● TASK ITEM
State the number of lines in these records holding "circle". Say nothing more.

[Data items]
▼

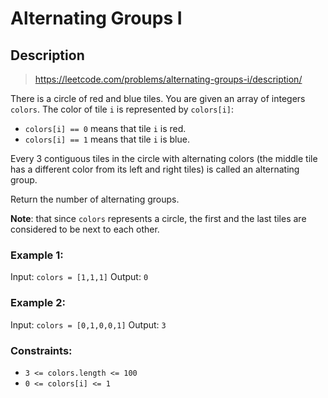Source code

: # Alternating Groups I

## Description
> https://leetcode.com/problems/alternating-groups-i/description/

There is a circle of red and blue tiles. You are given an array of integers `colors`. The color of tile `i` is represented by `colors[i]`:

- `colors[i] == 0` means that tile `i` is red.
- `colors[i] == 1` means that tile `i` is blue.

Every 3 contiguous tiles in the circle with alternating colors (the middle tile has a different color from its left and right tiles) is called an alternating group.

Return the number of alternating groups.

**Note**: that since `colors` represents a circle, the first and the last tiles are considered to be next to each other.

### Example 1:
Input: `colors = [1,1,1]`
Output: `0`

### Example 2:
Input: `colors = [0,1,0,0,1]`
Output: `3`

### Constraints:
- `3 <= colors.length <= 100`
- `0 <= colors[i] <= 1`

▲

● TASK ANSWER
3